Tearaway made use of all all of the console’s many touchpads, gyroscopic features, and cameras to create a fun adventure that seeped into reality, Gravity Rush was an innovative title in which the player guided Kat across a beautiful world by changing the forces of gravity and Persona 4: Golden was the ultimate form of the legendary JRPG that let players take the investigation on the move. I still believe the PlayStation Vita is functionally one of the best handheld consoles. It could fit in my pocket, it was sturdier than the thin Nintendo Switch console and offered titles that the Nintendo 3DS couldn’t.
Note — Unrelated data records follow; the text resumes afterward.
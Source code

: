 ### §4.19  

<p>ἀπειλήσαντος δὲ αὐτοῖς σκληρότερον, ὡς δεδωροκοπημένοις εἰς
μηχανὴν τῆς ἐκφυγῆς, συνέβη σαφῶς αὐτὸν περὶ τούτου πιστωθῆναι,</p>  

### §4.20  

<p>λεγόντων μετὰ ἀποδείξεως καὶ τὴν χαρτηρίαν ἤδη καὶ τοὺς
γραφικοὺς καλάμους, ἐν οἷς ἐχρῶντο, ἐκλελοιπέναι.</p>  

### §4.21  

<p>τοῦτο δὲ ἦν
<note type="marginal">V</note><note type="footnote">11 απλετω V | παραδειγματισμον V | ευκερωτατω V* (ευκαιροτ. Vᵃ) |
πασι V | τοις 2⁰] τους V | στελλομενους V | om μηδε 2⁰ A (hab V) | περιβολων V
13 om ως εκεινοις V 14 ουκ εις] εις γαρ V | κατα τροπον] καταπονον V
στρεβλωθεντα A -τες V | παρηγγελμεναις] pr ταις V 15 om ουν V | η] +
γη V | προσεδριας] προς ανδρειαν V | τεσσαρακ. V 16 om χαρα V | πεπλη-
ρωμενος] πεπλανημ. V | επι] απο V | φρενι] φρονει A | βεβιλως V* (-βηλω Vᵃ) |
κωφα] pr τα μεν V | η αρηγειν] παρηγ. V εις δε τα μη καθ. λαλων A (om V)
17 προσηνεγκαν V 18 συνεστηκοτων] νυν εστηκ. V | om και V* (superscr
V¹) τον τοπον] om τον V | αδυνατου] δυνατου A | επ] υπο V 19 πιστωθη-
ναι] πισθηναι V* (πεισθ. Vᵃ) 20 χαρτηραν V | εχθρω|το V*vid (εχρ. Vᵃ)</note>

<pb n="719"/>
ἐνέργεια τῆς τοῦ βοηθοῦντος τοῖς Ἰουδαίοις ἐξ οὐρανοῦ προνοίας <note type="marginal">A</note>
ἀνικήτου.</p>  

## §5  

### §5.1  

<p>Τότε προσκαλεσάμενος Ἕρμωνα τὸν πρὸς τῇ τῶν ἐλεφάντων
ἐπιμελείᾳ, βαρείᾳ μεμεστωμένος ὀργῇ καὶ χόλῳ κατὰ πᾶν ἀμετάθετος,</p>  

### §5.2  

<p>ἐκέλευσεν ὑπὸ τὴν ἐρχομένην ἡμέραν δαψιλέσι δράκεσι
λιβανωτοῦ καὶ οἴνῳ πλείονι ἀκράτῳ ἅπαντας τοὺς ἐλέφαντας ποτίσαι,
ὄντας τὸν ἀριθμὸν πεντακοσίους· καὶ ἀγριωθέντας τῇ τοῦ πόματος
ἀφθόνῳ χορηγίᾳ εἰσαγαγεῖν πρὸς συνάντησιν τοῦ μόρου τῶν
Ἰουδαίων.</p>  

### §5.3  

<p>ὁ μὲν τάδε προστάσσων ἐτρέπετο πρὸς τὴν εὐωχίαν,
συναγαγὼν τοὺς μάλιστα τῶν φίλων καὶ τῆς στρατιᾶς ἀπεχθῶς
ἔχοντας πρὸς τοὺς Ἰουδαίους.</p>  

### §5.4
Last year, Sony Interactive Senior Vice President Hiroyuki Oda told Famitsu that the company had no plans to develop a handheld successor to the PlayStation Vita, which is perhaps the ultimate shame. Handheld game consoles have steadily been taken over by mobile phones which are getting more and more powerful every year. However, there’s a certain comfort to having a dedicated handheld console and it does seem like that’s being phased out. In the most recent Nintendo Direct, no new Nintendo 3DS titles were shown off and with major handheld franchises like Pokémon moving to the Nintendo Switch, it looks like Nintendo 3DS might also stop production in the near future.